*** Dataset content ***
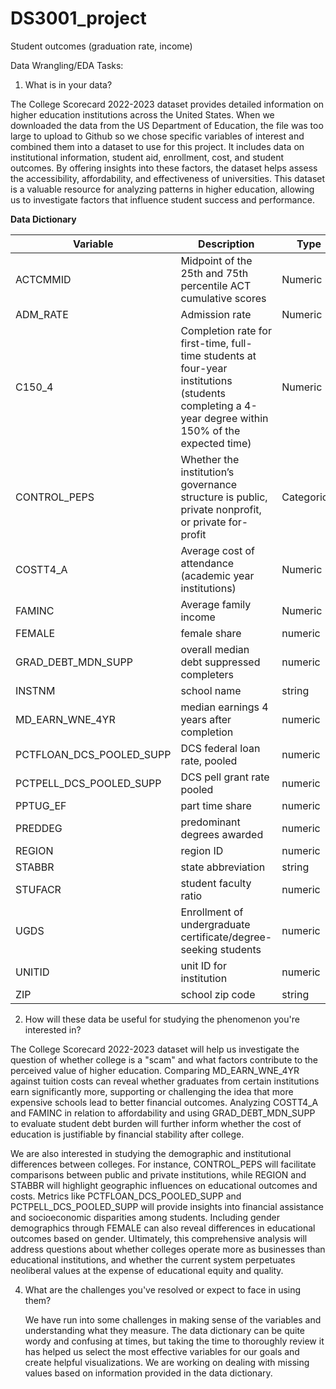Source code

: # DS3001_project

Student outcomes (graduation rate, income)


Data Wrangling/EDA Tasks: 

1. What is in your data? 

The College Scorecard 2022-2023 dataset provides detailed information on higher education institutions across the United States. When we downloaded the data from the US Department of Education, the file was too large to upload to Github so we chose specific variables of interest and combined them into a dataset to use for this project. It includes data on institutional information, student aid, enrollment, cost, and student outcomes. By offering insights into these factors, the dataset helps assess the accessibility, affordability, and effectiveness of universities. This dataset is a valuable resource for analyzing patterns in higher education, allowing us to investigate factors that influence student success and performance.

**Data Dictionary**

| Variable | Description | Type |
|-----------------|-----------------|-----------------|
| ACTCMMID   | Midpoint of the 25th and 75th percentile ACT cumulative scores   | Numeric   |
| ADM_RATE   | Admission rate   | Numeric   |
| C150_4   | Completion rate for first-time, full-time students at four-year institutions (students completing a 4-year degree within 150% of the expected time)| Numeric   |
| CONTROL_PEPS   | Whether the institution’s governance structure is public, private nonprofit, or private for-profit | Categorical |
| COSTT4_A   | Average cost of attendance (academic year institutions)   | Numeric |
| FAMINC   | Average family income   | Numeric  |
| FEMALE   | female share   | numeric   |
| GRAD_DEBT_MDN_SUPP   | overall median debt suppressed completers   | numeric   |
| INSTNM   | school name   | string   |
| MD_EARN_WNE_4YR   | median earnings 4 years after completion   | numeric   |
| PCTFLOAN_DCS_POOLED_SUPP   | DCS federal loan rate, pooled   | numeric   |
| PCTPELL_DCS_POOLED_SUPP   | DCS pell grant rate pooled   | numeric   |
| PPTUG_EF   |  part time share  | numeric  |
| PREDDEG   |  predominant degrees awarded  | numeric   |
| REGION   | region ID   | numeric   |
| STABBR   | state abbreviation   | string   |
| STUFACR   | student faculty ratio   | numeric   |
| UGDS   | Enrollment of undergraduate certificate/degree-seeking students| numeric   |
| UNITID   | unit ID for institution   | numeric   |
| ZIP   | school zip code   | string   |

2. How will these data be useful for studying the phenomenon you're interested in? 


  The College Scorecard 2022-2023 dataset  will help us investigate the question of whether college is a "scam" and what factors contribute to the perceived value of higher education. Comparing MD_EARN_WNE_4YR against tuition costs can reveal whether graduates from certain institutions earn significantly more, supporting or challenging the idea that more expensive schools lead to better financial outcomes. Analyzing COSTT4_A and FAMINC in relation to affordability and using GRAD_DEBT_MDN_SUPP to evaluate student debt burden will further inform whether the cost of education is justifiable by financial stability after college. 
  
   We are also interested in studying the demographic and institutional differences between colleges. For instance, CONTROL_PEPS will facilitate comparisons between public and private institutions, while REGION and STABBR will highlight geographic influences on educational outcomes and costs. Metrics like PCTFLOAN_DCS_POOLED_SUPP and PCTPELL_DCS_POOLED_SUPP will provide insights into financial assistance and socioeconomic disparities among students. Including gender demographics through FEMALE can also reveal differences in educational outcomes based on gender. Ultimately, this comprehensive analysis will address questions about whether colleges operate more as businesses than educational institutions, and whether the current system perpetuates neoliberal values at the expense of educational equity and quality. 

4. What are the challenges you've resolved or expect to face in using them? 

   We have run into some challenges in making sense of the variables and understanding what they measure. The data dictionary can be quite wordy and confusing at times, but taking the time to thoroughly review it has helped us select the most effective variables for our goals and create helpful visualizations. We are working on dealing with missing values based on information provided in the data dictionary.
*** End of Dataset content ***
* Task requirements: Scan the data above for the word "more". Copy every line in which it is found.

* Output for this task:
  The College Scorecard 2022-2023 dataset  will help us investigate the question of whether college is a "scam" and what factors contribute to the perceived value of higher education. Comparing MD_EARN_WNE_4YR against tuition costs can reveal whether graduates from certain institutions earn significantly more, supporting or challenging the idea that more expensive schools lead to better financial outcomes. Analyzing COSTT4_A and FAMINC in relation to affordability and using GRAD_DEBT_MDN_SUPP to evaluate student debt burden will further inform whether the cost of education is justifiable by financial stability after college. 
   We are also interested in studying the demographic and institutional differences between colleges. For instance, CONTROL_PEPS will facilitate comparisons between public and private institutions, while REGION and STABBR will highlight geographic influences on educational outcomes and costs. Metrics like PCTFLOAN_DCS_POOLED_SUPP and PCTPELL_DCS_POOLED_SUPP will provide insights into financial assistance and socioeconomic disparities among students. Including gender demographics through FEMALE can also reveal differences in educational outcomes based on gender. Ultimately, this comprehensive analysis will address questions about whether colleges operate more as businesses than educational institutions, and whether the current system perpetuates neoliberal values at the expense of educational equity and quality. 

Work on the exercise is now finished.